WORK TASK: Starting with the first line of the records, write out each line exactly until you have included the line containing "1963-05-14 对农业不利变为有利　无用变为有用　鞍钢积极处理工业废物".
(RECORD EXCERPTS begins)
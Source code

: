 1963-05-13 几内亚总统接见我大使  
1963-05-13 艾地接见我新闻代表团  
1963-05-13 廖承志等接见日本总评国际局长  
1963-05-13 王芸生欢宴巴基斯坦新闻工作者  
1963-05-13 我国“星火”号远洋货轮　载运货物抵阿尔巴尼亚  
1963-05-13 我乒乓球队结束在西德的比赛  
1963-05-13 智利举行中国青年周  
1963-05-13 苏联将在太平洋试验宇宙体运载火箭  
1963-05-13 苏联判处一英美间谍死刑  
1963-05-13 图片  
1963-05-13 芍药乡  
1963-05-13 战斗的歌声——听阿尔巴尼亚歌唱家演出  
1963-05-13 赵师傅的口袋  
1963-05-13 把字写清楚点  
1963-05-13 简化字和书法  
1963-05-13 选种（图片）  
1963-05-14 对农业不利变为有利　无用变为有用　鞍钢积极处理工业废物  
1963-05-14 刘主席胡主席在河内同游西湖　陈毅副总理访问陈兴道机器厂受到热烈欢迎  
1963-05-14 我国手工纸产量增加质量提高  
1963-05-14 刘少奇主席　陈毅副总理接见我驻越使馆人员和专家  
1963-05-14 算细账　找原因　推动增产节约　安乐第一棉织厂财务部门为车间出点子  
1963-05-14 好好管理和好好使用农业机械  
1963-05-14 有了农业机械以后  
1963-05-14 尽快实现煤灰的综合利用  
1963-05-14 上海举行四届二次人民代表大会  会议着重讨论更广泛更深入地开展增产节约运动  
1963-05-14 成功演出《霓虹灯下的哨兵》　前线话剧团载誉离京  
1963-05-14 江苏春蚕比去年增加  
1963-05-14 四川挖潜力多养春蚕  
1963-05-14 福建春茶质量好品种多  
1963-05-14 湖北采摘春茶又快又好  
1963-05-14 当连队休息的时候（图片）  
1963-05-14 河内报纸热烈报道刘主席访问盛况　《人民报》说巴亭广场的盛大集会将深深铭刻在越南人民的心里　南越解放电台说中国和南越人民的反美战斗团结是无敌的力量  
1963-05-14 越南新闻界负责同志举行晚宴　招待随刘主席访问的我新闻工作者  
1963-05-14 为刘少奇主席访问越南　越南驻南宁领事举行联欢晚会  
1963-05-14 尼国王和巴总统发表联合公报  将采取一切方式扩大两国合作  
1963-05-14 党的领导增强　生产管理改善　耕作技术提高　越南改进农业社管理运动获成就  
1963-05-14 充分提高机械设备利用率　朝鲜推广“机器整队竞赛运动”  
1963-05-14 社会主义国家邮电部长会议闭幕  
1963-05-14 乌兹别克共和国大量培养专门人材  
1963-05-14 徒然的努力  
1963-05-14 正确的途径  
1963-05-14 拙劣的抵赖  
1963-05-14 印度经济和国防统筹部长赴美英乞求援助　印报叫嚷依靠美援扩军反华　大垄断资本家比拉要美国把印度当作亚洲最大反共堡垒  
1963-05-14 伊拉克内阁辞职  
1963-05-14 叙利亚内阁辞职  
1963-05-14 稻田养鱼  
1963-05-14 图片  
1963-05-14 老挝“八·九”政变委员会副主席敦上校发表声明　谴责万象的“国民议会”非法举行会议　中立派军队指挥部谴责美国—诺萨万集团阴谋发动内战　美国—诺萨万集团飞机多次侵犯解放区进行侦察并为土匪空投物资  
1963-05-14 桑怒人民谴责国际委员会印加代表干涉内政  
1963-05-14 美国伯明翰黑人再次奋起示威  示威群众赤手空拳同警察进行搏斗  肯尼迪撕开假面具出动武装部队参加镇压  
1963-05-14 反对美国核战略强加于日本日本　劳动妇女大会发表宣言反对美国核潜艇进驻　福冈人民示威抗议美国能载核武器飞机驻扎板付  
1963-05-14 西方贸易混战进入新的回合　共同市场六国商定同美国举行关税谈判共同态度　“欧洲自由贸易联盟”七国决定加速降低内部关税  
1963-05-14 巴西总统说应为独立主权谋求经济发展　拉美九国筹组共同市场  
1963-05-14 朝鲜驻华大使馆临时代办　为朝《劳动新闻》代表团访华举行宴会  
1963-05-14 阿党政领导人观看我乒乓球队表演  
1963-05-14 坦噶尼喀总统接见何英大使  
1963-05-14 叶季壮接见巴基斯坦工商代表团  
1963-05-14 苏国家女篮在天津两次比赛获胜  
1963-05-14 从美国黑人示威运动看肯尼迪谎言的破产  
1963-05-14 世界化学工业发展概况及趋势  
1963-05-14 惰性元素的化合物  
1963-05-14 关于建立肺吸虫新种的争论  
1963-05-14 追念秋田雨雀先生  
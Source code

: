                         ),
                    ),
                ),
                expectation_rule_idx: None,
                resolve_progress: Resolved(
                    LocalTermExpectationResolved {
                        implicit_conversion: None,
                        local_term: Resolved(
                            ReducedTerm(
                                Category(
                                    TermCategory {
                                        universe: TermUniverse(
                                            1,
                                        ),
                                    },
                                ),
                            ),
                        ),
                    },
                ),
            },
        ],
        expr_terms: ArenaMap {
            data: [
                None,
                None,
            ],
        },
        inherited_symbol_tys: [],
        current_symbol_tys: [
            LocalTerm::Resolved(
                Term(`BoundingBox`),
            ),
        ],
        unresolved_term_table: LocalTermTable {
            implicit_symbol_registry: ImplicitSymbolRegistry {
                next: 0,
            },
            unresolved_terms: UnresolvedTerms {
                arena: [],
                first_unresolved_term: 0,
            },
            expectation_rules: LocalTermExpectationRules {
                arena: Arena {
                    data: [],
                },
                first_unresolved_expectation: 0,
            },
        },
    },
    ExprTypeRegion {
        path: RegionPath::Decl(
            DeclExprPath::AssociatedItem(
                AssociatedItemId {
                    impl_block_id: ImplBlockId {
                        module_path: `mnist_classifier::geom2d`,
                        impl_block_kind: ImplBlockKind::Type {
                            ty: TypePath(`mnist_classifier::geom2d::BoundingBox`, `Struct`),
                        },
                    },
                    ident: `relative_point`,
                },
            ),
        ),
(RECORD EXCERPTS ends)
RESULT FOR THIS EXERCISE:
Source code

: 1963-05-13 几内亚总统接见我大使  
1963-05-13 艾地接见我新闻代表团  
1963-05-13 廖承志等接见日本总评国际局长  
1963-05-13 王芸生欢宴巴基斯坦新闻工作者  
1963-05-13 我国“星火”号远洋货轮　载运货物抵阿尔巴尼亚  
1963-05-13 我乒乓球队结束在西德的比赛  
1963-05-13 智利举行中国青年周  
1963-05-13 苏联将在太平洋试验宇宙体运载火箭  
1963-05-13 苏联判处一英美间谍死刑  
1963-05-13 图片  
1963-05-13 芍药乡  
1963-05-13 战斗的歌声——听阿尔巴尼亚歌唱家演出  
1963-05-13 赵师傅的口袋  
1963-05-13 把字写清楚点  
1963-05-13 简化字和书法  
1963-05-13 选种（图片）  
1963-05-14 对农业不利变为有利　无用变为有用　鞍钢积极处理工业废物  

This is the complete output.